Interior of Peachtree Christian Church ~ Atlanta, Georgia

After a Sunday service at Peachtree Christian Church in Midtown Atlanta, an elderly gentleman named Lloyd Grimes came up to me.  He was the father of Wayne Grimes in the article.  He asked, “You are Indian aren’t you?”   That’s not the type of question that one normally gets after a church service in Atlanta. I responded, “Yes, how did you know?”

He responded, “Because you look like one, but you are not Cherokee. What are you, Seminole . . . Creek? “ I answered, “Creek and Uchee.”

Lloyd told me the AJC was planning an article about the American Indian descendants in Georgia, who were rediscovering their ancestry.  All the people interviewed so far had claimed to be Cherokee.  He wanted to know, if I would be willing to be interviewed and photographed by an AJC reporter.  I said yes.

The AJC news team came to the office where I worked on Peachtree Street.  They were super-impressed by the fact that I had just prepared the first Comprehensive Plans for Auburn, Opelika, Sylacauga, and Lee County in Alabama.  I had just begun the preparation of Charleston, SC first comprehensive plan. You can see the Opelika Plan in the foreground of the photo.  What was originally intended to be a small “head shot” photo and few words in the article turned out to be several paragraphs and a big photo.

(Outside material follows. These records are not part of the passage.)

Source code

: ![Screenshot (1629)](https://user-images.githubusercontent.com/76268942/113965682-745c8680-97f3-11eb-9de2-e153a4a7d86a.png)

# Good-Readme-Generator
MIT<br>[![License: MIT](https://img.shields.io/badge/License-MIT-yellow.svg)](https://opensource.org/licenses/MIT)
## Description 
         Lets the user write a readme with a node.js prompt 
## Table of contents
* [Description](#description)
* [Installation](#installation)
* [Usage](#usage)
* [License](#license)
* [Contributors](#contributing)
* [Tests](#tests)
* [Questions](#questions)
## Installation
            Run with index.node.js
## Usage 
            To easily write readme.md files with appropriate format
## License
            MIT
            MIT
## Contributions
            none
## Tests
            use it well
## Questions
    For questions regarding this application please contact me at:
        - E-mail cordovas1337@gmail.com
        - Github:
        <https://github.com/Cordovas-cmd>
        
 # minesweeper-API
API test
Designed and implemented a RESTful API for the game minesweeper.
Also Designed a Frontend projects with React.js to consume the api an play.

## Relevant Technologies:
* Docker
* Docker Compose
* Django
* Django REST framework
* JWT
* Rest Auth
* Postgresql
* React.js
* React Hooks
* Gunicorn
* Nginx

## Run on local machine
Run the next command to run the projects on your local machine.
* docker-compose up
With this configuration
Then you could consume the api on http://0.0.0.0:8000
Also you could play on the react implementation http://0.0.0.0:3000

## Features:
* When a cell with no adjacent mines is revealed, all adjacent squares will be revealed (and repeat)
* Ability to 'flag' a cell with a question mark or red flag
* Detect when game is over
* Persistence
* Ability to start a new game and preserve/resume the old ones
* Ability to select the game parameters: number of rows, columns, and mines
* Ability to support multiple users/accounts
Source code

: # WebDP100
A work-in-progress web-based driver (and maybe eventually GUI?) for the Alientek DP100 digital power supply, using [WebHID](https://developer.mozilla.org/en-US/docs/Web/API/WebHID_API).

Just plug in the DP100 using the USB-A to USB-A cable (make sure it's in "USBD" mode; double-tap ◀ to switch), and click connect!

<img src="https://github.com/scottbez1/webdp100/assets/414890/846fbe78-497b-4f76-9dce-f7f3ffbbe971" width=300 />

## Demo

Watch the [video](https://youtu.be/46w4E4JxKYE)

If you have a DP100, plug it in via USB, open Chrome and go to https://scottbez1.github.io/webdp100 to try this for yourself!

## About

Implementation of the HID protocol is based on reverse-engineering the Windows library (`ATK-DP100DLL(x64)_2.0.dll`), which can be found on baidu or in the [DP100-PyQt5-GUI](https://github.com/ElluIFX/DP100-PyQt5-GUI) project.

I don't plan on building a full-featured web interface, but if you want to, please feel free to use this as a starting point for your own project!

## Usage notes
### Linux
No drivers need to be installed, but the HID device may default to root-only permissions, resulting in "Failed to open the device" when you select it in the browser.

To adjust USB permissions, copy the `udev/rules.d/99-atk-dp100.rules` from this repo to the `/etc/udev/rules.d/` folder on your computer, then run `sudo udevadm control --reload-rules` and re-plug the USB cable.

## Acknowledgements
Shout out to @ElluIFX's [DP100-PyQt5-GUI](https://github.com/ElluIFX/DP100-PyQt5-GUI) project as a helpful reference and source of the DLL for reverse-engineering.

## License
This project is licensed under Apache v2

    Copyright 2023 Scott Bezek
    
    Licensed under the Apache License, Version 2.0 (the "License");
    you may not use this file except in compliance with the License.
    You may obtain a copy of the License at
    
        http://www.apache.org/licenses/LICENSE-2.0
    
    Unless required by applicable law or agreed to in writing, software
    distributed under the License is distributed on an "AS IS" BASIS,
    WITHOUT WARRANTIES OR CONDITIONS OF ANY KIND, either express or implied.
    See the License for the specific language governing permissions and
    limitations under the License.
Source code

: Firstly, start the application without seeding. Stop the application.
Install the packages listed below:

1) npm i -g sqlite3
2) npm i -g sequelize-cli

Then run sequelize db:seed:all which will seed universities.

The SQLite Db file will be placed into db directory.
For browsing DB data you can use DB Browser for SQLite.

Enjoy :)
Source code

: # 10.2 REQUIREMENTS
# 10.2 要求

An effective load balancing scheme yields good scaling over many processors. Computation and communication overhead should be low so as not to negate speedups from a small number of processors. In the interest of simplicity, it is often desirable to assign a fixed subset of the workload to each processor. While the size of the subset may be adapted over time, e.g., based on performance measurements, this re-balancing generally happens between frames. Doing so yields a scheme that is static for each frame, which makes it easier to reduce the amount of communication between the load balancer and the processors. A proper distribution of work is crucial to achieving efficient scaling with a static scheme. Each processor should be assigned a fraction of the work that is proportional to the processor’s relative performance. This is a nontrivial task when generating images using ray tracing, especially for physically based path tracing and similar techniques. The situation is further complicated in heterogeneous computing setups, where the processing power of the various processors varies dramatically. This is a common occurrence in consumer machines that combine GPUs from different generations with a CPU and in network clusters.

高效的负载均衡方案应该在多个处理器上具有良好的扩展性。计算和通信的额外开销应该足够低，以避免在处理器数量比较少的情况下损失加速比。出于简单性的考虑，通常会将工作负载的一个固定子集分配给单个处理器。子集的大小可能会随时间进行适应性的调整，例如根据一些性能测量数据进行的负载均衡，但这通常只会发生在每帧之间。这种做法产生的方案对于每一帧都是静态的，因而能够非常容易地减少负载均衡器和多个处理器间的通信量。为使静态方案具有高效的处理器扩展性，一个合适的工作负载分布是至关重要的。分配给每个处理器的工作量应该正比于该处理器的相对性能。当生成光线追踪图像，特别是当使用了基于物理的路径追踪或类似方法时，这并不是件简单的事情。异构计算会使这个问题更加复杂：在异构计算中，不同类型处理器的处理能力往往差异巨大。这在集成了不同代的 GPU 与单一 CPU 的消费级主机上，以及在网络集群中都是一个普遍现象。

My employer was so impressed that I was an Injun that he sent in a proposal for our firm to do work for the American Indian Housing Council.  Within a couple of months, I was flying around the country as a land planning consultant for federally recognized Indian tribes.  However, by the end of the year,  Asheville, NC offered me job that would be the equivalent  today of $185,000 a year . . . directing the revitalization of Downtown Asheville, plus designing the downtown plazas and parks.  Thus, ended my first brief career as an official Injun.   Many, many years would pass before put on that mantle again.

A big thank you

After going through those boxes, long maintained by my mother, I came to realize how much our current generations owe to the lives of people like those she documented.  So, for this Thanksgiving Day, I would like to thank those who came before me.  Their courage, intellect, talents and enlightened leadership made the world a better place.  We honor you!  

2 Comments

  1. That is a very beautiful Thanksgiving Day post, Richard. Thank you for that. Going through my Mother’s, Grandmother’s boxes. I sometimes think of it as archaeology. It is a lot of work but you do find some amazing and wonderful things. I am grateful to them for not being neat freaks.